In a fit of early 80s Normal Rockwellism, my parents tried growing our Halloween pumpkins in our garden one year. They didn't turn orange in time and we ended up carving up green pumpkins, with just small webs of orange peeking though, that year. I remember my Dad being beside himself about it. I loved the whole process so much that I've had a massive soft spot for green-tinged pumpkins ever since.
But that's not my point. The point is that I've got a pumpkin that's ready NOW (it's still August). What do I do with it? Put it in the refrigerator for 2 months? It's not very large but I can scarcely spare the room. With a toddler seeing that pumpkin every day for 2 months... It's a headache in the making. 
 
There are at least 2 others in the patch that are still green, still growing larger and rounder as each day goes by. I was hoping that our tiny but mighty pumpkin patch would provide that same Norman Rockwell experience my parents wanted for me, for my daughter. One level darker, I'm REALLY hoping, wishing and praying that our tiny patch will make it unnecessary to go to a commercial pumpkin patch, where sad pony rides, hot/lukewarm apple cider and too many people ruin my day.

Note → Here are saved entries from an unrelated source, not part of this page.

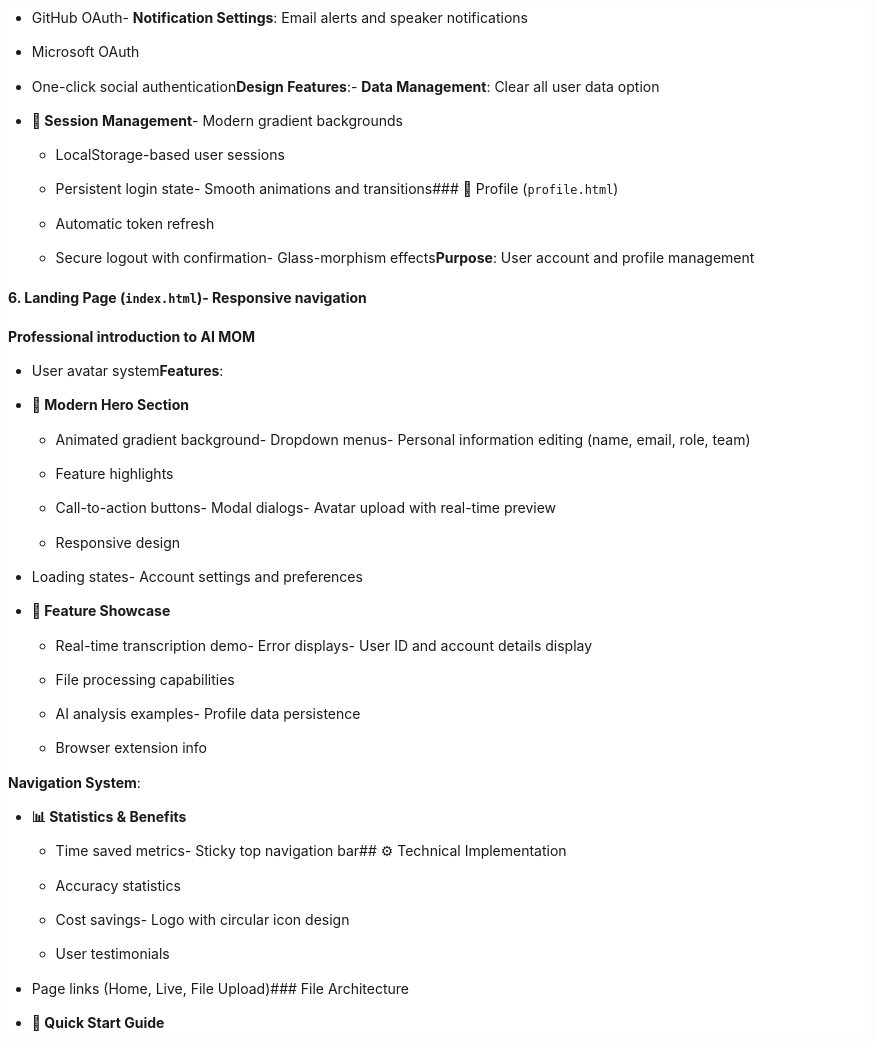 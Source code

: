   - GitHub OAuth- **Notification Settings**: Email alerts and speaker notifications

  - Microsoft OAuth

  - One-click social authentication**Design Features**:- **Data Management**: Clear all user data option



- **💾 Session Management**- Modern gradient backgrounds

  - LocalStorage-based user sessions

  - Persistent login state- Smooth animations and transitions### 👤 Profile (`profile.html`)

  - Automatic token refresh

  - Secure logout with confirmation- Glass-morphism effects**Purpose**: User account and profile management



#### 6. Landing Page (`index.html`)- Responsive navigation

**Professional introduction to AI MOM**

- User avatar system**Features**:

- **🎨 Modern Hero Section**

  - Animated gradient background- Dropdown menus- Personal information editing (name, email, role, team)

  - Feature highlights

  - Call-to-action buttons- Modal dialogs- Avatar upload with real-time preview

  - Responsive design

- Loading states- Account settings and preferences

- **📱 Feature Showcase**

  - Real-time transcription demo- Error displays- User ID and account details display

  - File processing capabilities

  - AI analysis examples- Profile data persistence

  - Browser extension info

**Navigation System**:

- **📊 Statistics & Benefits**

  - Time saved metrics- Sticky top navigation bar## ⚙️ Technical Implementation

  - Accuracy statistics

  - Cost savings- Logo with circular icon design

  - User testimonials

- Page links (Home, Live, File Upload)### File Architecture

- **🚀 Quick Start Guide**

My husband would tell you that it's un-American that I want to avoid that crap as long as possible. But I do. Holy Curcurbita. I do!
 
Before I go and find a hiding spot for a small pumpkin, let me share with you my highly delicate and sensitive pumpkin planting method. 
 
Step 1: Take home pumpkins for free when no one else wants them, after Thanksgiving. Take them off garbage piles, front stoops and where ever else you can find them.
Step 2: Throw them around your yard in places that aren't obnoxious. In shrubs, behind pots. Whatever.